The answer must be a single number: how many lines in the records below contain the word "trước".

+--

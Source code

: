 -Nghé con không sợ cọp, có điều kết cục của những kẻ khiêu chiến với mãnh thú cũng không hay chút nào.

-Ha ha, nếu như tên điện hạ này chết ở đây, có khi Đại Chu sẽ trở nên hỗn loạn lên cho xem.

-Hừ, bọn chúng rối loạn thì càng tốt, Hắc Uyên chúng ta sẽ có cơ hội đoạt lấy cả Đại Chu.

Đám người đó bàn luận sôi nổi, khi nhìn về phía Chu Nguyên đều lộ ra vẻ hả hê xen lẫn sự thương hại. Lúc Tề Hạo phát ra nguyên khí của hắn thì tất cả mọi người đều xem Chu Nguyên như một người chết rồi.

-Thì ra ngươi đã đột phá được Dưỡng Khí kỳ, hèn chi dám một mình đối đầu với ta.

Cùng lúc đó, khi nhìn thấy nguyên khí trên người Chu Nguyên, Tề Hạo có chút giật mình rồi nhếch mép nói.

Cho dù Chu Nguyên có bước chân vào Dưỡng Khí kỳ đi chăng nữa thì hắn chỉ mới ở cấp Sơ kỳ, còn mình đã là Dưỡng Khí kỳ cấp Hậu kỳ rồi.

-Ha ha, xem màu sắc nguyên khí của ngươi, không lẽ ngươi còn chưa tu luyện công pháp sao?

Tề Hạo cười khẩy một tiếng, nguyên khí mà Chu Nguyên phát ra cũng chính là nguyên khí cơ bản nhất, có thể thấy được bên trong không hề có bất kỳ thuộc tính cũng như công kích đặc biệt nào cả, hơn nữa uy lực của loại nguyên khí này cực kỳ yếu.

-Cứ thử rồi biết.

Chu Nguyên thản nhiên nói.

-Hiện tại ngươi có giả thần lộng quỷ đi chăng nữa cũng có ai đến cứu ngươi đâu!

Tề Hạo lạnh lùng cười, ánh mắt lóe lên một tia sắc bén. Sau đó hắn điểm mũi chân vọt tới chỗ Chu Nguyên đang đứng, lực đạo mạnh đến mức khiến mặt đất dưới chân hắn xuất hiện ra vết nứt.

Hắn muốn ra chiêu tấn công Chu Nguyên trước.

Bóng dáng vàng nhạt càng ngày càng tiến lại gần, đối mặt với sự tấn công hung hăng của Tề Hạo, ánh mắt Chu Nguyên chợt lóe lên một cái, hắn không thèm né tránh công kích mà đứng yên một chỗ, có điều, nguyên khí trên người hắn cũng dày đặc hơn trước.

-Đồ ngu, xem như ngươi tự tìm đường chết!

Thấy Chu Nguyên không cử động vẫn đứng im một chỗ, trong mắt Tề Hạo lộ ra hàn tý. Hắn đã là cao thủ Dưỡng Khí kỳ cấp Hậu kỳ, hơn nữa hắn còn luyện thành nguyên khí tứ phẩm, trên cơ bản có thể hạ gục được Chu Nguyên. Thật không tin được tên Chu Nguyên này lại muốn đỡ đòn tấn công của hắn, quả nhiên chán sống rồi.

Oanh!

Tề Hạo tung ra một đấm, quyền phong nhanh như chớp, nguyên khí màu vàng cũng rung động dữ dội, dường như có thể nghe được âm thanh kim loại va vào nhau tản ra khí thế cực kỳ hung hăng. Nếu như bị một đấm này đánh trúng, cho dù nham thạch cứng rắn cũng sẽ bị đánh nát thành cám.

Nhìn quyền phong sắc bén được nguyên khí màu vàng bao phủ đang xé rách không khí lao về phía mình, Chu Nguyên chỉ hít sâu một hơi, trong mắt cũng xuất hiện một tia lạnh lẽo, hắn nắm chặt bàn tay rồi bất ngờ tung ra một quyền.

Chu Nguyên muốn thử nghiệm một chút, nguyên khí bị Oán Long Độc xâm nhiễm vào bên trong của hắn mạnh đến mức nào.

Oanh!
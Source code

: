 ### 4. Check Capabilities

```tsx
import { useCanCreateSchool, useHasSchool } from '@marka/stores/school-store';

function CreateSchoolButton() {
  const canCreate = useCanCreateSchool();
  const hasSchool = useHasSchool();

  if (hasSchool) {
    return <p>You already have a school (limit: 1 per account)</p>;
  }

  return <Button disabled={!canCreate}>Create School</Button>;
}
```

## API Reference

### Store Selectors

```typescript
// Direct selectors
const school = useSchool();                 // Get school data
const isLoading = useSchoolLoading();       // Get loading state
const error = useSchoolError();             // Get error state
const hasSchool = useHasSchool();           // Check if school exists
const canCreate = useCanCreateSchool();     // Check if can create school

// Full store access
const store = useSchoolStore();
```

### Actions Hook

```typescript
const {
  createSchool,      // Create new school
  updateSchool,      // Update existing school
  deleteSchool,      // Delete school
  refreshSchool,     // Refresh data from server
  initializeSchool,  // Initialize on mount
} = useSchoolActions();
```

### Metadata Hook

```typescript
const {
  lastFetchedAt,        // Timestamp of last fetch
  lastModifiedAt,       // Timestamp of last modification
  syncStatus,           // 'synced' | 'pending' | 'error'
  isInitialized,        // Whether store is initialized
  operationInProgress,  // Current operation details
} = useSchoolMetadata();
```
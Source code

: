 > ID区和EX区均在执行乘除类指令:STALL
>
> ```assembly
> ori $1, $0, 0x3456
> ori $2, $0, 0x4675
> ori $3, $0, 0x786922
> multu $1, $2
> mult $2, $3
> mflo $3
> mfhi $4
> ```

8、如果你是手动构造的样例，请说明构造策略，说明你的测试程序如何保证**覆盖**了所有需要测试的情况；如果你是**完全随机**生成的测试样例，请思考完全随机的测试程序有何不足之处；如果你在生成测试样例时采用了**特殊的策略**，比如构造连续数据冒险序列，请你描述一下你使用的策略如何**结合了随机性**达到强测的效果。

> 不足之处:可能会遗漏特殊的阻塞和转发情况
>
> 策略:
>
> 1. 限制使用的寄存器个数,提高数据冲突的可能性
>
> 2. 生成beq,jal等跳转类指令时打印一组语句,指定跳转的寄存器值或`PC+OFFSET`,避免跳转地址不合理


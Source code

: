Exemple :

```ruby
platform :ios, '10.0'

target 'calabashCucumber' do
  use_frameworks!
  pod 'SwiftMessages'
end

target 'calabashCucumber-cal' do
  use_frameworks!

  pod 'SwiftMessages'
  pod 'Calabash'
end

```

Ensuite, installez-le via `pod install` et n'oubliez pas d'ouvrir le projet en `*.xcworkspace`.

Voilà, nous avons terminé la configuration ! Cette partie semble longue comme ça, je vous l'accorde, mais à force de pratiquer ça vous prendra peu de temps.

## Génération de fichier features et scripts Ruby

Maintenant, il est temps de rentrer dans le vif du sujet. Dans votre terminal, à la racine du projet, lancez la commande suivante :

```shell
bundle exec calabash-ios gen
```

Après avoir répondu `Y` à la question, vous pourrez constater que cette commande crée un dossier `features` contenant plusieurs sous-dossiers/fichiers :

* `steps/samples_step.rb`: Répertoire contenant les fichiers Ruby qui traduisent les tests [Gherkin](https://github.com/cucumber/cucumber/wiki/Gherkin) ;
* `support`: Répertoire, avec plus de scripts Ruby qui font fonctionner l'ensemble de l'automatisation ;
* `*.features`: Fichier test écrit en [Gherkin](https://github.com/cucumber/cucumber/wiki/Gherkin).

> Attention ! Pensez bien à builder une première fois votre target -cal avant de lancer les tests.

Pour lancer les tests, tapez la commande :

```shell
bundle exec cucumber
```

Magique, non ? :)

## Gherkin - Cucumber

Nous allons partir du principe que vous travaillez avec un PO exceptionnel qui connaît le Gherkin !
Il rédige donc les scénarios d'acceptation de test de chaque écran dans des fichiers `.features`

+--

§ **REPLY TO THE TASK**
2